### What to produce
The word "modules" may appear in the records below. Report how many lines contain it, and write nothing besides the number.

### Study material
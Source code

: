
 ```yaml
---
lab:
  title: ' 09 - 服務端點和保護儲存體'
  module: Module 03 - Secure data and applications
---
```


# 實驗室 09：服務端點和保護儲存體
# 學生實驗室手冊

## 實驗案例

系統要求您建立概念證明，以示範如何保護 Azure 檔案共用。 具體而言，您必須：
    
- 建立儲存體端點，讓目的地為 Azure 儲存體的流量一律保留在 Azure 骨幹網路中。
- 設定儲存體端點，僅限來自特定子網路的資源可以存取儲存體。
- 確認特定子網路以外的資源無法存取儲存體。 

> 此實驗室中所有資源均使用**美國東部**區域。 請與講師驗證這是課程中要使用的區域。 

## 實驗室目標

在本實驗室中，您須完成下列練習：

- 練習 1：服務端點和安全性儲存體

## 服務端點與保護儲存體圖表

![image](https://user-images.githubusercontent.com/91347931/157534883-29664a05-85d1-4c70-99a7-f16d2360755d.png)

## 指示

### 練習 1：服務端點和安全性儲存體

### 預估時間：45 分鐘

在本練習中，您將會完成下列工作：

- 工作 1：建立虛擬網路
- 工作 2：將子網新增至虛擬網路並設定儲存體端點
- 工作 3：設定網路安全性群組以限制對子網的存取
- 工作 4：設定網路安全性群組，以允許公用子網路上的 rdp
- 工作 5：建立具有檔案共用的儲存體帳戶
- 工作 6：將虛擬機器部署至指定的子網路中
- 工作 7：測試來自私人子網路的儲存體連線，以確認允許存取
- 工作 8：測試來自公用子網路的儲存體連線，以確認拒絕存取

==

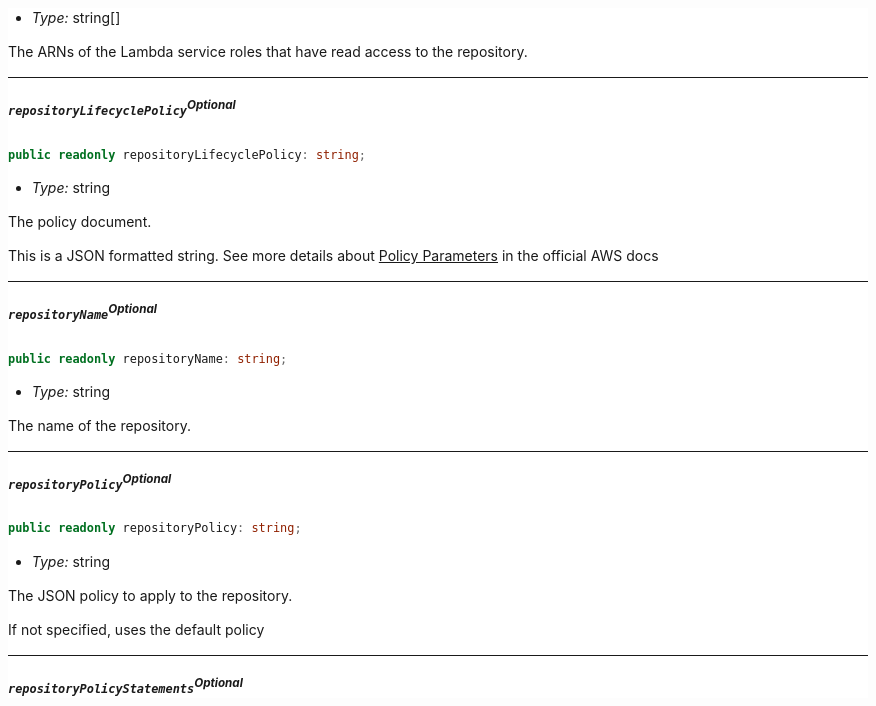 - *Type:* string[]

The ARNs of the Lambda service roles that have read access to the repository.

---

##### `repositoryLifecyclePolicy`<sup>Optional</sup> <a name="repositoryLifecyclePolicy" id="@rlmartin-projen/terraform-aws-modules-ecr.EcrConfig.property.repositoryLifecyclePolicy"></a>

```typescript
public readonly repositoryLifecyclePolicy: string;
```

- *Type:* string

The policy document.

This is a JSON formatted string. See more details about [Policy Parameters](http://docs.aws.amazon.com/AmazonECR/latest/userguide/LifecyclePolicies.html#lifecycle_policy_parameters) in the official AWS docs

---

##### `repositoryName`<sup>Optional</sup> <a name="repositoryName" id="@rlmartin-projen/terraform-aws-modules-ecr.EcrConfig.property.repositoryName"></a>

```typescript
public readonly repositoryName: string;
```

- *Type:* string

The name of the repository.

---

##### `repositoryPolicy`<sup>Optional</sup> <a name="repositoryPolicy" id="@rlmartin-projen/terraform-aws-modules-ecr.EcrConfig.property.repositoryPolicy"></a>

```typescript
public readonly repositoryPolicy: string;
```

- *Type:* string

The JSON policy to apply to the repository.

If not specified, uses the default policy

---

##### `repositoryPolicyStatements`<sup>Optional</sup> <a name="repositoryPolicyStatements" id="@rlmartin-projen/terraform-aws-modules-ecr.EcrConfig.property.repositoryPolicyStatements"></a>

### Solved problem
4